** Goal of the exercise **
Exact reproduction of all the entries is required, without any of their pictures.

** Given data **

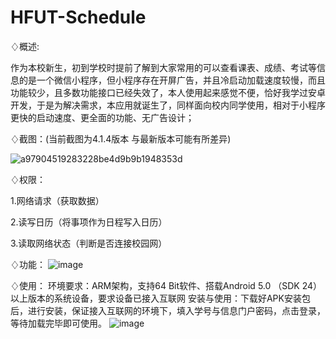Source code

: # HFUT-Schedule

♢概述:

作为本校新生，初到学校时提前了解到大家常用的可以查看课表、成绩、考试等信息的是一个微信小程序，但小程序存在开屏广告，并且冷启动加载速度较慢，而且功能较少，且多数功能接口已经失效了，本人使用起来感觉不便，恰好我学过安卓开发，于是为解决需求，本应用就诞生了，同样面向校内同学使用，相对于小程序更快的启动速度、更全面的功能、无广告设计；

♢截图：(当前截图为4.1.4版本 与最新版本可能有所差异)

![a97904519283228be4d9b9b1948353d](https://github.com/Chiu-xaH/HFUT-Schedule/assets/116127902/5662d7b7-6495-44dd-9109-b014b88f8d40)

♢权限：

1.网络请求（获取数据）

2.读写日历（将事项作为日程写入日历）

3.读取网络状态（判断是否连接校园网）

♢功能：
![image](https://github.com/Chiu-xaH/HFUT-Schedule/assets/116127902/421e3664-1cc9-485b-81ed-52354c9c79a4)


♢使用：
环境要求：ARM架构，支持64 Bit软件、搭载Android 5.0 （SDK 24）以上版本的系统设备，要求设备已接入互联网
安装与使用：下载好APK安装包后，进行安装，保证接入互联网的环境下，填入学号与信息门户密码，点击登录，等待加载完毕即可使用。
![image](https://github.com/Chiu-xaH/HFUT-Schedule/assets/116127902/cf6bdb0b-4774-4670-9cbd-986322216f22)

** Output for this task **
Source code

: # HFUT-Schedule

♢概述:

作为本校新生，初到学校时提前了解到大家常用的可以查看课表、成绩、考试等信息的是一个微信小程序，但小程序存在开屏广告，并且冷启动加载速度较慢，而且功能较少，且多数功能接口已经失效了，本人使用起来感觉不便，恰好我学过安卓开发，于是为解决需求，本应用就诞生了，同样面向校内同学使用，相对于小程序更快的启动速度、更全面的功能、无广告设计；

♢截图：(当前截图为4.1.4版本 与最新版本可能有所差异)

![a97904519283228be4d9b9b1948353d](https://github.com/Chiu-xaH/HFUT-Schedule/assets/116127902/5662d7b7-6495-44dd-9109-b014b88f8d40)

♢权限：

1.网络请求（获取数据）

2.读写日历（将事项作为日程写入日历）

3.读取网络状态（判断是否连接校园网）

♢功能：
![image](https://github.com/Chiu-xaH/HFUT-Schedule/assets/116127902/421e3664-1cc9-485b-81ed-52354c9c79a4)


♢使用：
环境要求：ARM架构，支持64 Bit软件、搭载Android 5.0 （SDK 24）以上版本的系统设备，要求设备已接入互联网
安装与使用：下载好APK安装包后，进行安装，保证接入互联网的环境下，填入学号与信息门户密码，点击登录，等待加载完毕即可使用。
![image](https://github.com/Chiu-xaH/HFUT-Schedule/assets/116127902/cf6bdb0b-4774-4670-9cbd-986322216f22)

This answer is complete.